The newly released movie, ”The Immortal life of Henrietta Lacks,” based on a book by Rebecca Skloot , narrates the story of the woman behind HeLa cells. Lacks was a tobacco farmer who was diagnosed with cervical cancer in the 1950s when cell culture techniques were not well established. Scientists at John Hopkins hospital obtained her cancer cells from a biopsy and surprisingly found that they survived in culture; in fact, they thrived and eventually became the first immortal human cell line.
Lacks’s family remained unaware of this scientific breakthrough until several years later. “She didn’t donate nothing; they took them and didn’t ask!” laments a family member in the movie. “If this [donating cells] is something that’s going to help mankind, I can’t imagine someone not wanting to help, but be forthright.” Later on, researchers collected blood from her children for research on the rapid growth of HeLa cells. They neither provided information about the study nor obtained consent for their participation.
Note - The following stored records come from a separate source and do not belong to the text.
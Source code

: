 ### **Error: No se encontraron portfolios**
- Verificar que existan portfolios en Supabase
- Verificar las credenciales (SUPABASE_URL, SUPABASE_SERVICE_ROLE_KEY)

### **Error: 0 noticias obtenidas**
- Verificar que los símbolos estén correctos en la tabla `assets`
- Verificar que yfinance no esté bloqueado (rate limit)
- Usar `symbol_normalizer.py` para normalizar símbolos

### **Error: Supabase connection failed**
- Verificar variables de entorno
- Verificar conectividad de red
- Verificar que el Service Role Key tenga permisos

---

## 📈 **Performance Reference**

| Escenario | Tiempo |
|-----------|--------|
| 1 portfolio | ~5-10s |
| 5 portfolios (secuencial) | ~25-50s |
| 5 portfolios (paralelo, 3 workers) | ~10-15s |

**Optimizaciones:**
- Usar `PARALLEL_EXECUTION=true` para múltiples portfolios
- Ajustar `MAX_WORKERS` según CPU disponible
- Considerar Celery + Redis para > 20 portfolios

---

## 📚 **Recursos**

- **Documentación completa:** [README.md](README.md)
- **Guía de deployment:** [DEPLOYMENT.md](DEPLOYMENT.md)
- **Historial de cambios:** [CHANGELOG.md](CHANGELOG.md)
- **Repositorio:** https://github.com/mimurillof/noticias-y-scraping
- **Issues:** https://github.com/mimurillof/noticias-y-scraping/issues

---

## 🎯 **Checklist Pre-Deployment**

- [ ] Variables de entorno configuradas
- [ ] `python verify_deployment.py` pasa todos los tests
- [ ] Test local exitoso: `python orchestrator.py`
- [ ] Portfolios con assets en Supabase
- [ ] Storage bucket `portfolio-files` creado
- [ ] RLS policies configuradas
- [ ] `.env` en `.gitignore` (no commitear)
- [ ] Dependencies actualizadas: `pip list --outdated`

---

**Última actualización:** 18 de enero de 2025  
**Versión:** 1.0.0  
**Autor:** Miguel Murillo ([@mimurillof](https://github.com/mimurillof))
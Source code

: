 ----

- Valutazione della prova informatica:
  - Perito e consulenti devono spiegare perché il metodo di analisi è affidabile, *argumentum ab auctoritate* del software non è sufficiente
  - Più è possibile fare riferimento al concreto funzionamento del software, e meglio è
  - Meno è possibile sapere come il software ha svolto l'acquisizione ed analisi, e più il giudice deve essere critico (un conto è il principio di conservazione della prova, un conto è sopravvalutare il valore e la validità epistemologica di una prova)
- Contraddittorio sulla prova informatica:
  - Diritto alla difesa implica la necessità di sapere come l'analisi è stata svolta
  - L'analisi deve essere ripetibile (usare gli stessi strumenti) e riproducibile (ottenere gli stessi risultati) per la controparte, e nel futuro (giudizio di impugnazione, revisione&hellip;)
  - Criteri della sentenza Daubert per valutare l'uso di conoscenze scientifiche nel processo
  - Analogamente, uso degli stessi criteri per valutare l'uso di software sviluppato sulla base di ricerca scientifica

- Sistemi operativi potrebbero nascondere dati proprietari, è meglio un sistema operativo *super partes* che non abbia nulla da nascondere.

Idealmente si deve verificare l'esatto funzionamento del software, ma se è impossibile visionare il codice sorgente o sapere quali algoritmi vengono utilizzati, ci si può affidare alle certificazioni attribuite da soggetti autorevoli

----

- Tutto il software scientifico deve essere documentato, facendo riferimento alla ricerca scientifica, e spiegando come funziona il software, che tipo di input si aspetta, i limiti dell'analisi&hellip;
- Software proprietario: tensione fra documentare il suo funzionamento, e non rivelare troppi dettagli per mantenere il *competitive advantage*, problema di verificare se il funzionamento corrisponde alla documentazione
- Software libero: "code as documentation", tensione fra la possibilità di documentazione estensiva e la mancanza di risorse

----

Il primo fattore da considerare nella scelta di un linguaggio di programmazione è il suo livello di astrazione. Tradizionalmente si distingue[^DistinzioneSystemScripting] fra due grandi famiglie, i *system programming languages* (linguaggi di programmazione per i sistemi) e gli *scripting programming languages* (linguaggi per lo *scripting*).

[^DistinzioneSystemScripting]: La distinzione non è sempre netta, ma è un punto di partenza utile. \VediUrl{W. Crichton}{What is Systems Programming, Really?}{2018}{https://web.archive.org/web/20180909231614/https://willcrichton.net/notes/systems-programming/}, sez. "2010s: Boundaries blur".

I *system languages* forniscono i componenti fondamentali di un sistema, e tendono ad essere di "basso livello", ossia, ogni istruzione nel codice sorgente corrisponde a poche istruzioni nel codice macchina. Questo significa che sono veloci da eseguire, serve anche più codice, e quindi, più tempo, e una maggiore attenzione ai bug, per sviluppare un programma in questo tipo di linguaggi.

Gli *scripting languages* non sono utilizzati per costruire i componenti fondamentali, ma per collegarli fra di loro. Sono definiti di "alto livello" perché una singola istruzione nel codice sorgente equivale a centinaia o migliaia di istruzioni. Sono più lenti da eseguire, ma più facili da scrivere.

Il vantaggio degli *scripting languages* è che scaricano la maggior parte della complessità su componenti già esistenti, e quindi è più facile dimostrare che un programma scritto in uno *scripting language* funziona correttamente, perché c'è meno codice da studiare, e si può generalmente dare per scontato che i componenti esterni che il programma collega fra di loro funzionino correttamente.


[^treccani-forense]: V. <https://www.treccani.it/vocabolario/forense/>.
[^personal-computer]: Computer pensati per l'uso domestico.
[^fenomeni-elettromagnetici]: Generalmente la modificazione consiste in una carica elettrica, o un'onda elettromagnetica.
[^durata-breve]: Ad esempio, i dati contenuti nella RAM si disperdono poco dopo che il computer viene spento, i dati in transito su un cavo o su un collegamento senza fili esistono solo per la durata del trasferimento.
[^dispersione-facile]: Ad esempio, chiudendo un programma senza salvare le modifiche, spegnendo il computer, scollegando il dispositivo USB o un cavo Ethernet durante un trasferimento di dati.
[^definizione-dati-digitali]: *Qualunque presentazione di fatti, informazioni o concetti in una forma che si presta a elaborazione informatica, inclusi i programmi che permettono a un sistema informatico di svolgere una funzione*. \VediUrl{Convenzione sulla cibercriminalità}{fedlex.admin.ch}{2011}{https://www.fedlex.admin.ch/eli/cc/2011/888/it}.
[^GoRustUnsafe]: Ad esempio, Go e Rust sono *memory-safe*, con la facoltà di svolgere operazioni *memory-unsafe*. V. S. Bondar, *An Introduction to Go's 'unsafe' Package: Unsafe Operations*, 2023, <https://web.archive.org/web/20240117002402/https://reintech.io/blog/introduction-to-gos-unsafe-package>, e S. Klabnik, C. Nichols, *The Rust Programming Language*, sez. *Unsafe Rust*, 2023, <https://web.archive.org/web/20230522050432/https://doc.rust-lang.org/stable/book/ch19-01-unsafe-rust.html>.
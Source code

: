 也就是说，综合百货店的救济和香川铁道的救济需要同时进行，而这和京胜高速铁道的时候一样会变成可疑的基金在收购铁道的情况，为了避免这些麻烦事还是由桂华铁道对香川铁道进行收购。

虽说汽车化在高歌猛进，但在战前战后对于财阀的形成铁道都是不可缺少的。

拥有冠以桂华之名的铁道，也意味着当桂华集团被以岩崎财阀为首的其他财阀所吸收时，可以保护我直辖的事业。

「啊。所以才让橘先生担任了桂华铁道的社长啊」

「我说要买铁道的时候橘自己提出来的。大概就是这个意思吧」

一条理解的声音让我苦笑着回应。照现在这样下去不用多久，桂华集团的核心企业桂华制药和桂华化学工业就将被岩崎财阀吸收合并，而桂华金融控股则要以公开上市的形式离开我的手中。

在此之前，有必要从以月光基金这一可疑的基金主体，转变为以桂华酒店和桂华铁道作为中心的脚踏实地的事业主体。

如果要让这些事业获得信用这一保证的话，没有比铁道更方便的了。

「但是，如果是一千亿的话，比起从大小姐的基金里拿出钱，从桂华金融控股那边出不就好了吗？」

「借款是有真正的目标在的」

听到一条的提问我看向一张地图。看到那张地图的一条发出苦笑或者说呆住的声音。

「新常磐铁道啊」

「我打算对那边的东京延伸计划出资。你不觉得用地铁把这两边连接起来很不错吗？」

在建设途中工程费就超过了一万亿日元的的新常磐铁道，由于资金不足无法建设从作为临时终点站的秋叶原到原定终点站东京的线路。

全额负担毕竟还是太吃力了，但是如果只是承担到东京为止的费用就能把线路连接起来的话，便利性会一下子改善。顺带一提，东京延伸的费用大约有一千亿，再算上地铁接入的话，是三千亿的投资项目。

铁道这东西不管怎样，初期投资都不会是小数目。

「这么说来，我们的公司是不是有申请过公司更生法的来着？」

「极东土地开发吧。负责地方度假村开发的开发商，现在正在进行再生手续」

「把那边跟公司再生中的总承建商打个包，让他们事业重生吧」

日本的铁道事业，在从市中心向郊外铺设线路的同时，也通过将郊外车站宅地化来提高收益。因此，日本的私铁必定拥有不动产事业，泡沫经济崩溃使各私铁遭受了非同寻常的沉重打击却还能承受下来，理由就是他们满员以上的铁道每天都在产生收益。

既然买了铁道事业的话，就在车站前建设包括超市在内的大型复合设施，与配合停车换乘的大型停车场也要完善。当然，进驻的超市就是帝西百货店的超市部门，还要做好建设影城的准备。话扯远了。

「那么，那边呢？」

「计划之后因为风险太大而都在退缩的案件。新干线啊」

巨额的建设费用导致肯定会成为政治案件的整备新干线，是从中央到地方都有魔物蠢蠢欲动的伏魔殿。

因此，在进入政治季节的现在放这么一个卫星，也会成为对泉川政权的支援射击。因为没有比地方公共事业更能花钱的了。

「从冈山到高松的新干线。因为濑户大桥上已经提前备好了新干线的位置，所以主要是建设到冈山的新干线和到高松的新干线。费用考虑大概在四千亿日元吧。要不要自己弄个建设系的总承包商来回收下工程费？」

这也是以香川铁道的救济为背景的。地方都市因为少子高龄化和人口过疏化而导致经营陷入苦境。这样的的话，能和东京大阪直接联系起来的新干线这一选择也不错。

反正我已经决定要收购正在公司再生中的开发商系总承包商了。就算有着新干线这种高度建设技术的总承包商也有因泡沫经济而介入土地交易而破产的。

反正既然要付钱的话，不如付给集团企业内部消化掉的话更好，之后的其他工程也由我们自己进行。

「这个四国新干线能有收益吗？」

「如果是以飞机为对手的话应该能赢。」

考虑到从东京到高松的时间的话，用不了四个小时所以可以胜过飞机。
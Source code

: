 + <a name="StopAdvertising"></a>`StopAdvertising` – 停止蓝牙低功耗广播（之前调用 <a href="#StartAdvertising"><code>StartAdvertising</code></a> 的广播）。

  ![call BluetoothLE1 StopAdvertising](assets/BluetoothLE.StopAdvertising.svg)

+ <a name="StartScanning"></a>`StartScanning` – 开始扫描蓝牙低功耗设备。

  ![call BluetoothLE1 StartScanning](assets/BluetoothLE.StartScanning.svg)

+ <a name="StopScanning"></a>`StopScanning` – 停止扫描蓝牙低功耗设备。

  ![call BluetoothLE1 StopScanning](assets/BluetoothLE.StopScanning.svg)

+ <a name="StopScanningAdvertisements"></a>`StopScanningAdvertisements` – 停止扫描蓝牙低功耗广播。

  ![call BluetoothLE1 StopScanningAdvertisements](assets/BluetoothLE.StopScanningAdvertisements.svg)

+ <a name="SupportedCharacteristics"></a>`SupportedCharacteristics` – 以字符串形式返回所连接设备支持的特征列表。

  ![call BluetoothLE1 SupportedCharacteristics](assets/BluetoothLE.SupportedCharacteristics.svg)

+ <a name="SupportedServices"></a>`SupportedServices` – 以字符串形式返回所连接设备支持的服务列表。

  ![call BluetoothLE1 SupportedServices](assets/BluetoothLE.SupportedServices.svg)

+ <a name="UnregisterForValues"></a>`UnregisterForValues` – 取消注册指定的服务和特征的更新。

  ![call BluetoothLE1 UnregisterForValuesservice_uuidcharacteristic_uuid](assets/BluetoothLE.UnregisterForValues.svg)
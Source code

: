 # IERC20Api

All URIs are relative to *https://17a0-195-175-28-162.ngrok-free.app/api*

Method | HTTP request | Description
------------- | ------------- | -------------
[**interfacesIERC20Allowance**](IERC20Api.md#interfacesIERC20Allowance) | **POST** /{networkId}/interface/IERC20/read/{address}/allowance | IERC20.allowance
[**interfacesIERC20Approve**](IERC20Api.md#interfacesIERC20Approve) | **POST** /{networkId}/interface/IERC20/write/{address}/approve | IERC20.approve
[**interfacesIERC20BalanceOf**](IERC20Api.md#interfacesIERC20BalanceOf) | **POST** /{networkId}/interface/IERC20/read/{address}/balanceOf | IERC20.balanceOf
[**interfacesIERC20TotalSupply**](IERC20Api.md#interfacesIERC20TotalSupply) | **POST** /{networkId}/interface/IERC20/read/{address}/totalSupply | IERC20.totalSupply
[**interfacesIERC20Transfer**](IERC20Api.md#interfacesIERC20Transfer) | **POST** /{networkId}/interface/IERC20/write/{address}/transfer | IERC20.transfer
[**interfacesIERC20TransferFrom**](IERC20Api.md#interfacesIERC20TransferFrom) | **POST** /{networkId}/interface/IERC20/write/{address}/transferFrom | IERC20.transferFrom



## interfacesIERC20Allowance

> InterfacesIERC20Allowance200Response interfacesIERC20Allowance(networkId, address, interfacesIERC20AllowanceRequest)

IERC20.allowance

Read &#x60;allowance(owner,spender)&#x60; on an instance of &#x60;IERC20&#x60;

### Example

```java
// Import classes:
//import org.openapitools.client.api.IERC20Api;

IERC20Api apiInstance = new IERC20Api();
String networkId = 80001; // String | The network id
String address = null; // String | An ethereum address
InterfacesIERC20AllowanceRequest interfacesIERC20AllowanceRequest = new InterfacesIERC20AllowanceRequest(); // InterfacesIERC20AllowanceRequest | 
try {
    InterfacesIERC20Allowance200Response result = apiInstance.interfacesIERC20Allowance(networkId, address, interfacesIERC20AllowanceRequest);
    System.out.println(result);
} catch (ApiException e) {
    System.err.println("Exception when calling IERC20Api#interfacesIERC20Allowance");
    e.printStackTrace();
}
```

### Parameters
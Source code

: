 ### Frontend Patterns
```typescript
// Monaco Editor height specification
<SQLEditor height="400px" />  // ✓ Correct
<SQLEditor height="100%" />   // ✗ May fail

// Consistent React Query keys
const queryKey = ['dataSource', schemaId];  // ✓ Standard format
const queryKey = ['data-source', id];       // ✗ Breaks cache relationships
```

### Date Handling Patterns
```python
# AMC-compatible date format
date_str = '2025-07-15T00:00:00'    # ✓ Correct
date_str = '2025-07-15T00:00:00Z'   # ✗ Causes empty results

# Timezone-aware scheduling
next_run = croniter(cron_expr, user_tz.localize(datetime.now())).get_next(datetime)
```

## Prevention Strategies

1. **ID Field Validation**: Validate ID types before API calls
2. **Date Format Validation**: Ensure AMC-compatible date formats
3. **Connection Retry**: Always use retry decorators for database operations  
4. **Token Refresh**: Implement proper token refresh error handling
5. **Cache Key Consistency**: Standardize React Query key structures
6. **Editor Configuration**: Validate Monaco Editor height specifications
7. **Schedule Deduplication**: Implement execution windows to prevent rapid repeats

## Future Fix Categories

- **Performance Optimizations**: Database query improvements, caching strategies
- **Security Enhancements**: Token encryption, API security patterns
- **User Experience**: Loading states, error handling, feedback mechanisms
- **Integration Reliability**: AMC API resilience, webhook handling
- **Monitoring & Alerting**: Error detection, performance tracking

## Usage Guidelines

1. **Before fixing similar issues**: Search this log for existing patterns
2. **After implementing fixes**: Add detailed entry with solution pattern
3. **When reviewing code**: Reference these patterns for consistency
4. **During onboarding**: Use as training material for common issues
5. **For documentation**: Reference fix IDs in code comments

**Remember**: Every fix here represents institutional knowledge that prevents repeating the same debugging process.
This story highlights an important underlying issue that continues today. Do we now protect patient rights when using their tissues for research? Under current law, “You need to get consent for removing tissue and within that you have to say what you are going to be using it for,” explained Alistair Aaronson, a clinical researcher at Stanford University School of Medicine.
Current regulations follow the ”Common Rule” established by the U.S. Department of Health & Human Services (HSS) in 1991. According to this rule, scientists need to obtain informed consent from subjects before collecting cells purely for research purposes. The consent form should additionally include details of the research, the extent of confidentiality, any foreseeable risks to the subject, and the potential benefits to the subject or others. “So, what happened to Henrietta and her family in the seventies is now illegal,” Skloot mentioned on Twitter.
There are certain loopholes in these regulations regarding the requirement for consent. A spokesperson at the HSS explained, “Where there is no need to actually interact with the patient – where the tissues or cells are in a pathology lab or in a tissue bank, for example – the rules are different.” In this case, researchers do not require consent from the subject, as long as the identity of the person whose tissues or cells are being used is not revealed.
Opinions concerning this issue differ. While some people may be open to contributing to research, others might feel more possessive of their discarded cells. Aaronson doesn’t see an ethical issue if using samples causes no active harm, physical or otherwise, to anyone involved. Skloot, however, stated in a recent “Conversations in science” public event that such a lack of transparency may cause the public to mistrust researchers. She added that this mistrust has led to the reluctance of certain communities to join research studies based on the history of racial and economic disparity in medical research.
To increase transparency between researchers and subjects, the HSS recently proposed amends to the Common Rule to improve regulations regarding informed consent of patients. However, some members of the scientific community opposed a clause requiring consent from subjects for using non-identifiable samples for research because it would create additional administrative burdens. As a result, this clause remains unmodified in the final draft of the rule, which will go into effect in 2018.
The HSS website states that research subjects can better ensure their own safety in clinical trials by a more thorough understanding of the process. “To this end, we recently produced some informational videos and other materials geared toward potential research volunteers to help them determine whether participating in clinical trials is the right decision for them,” the HSS spokesperson stated.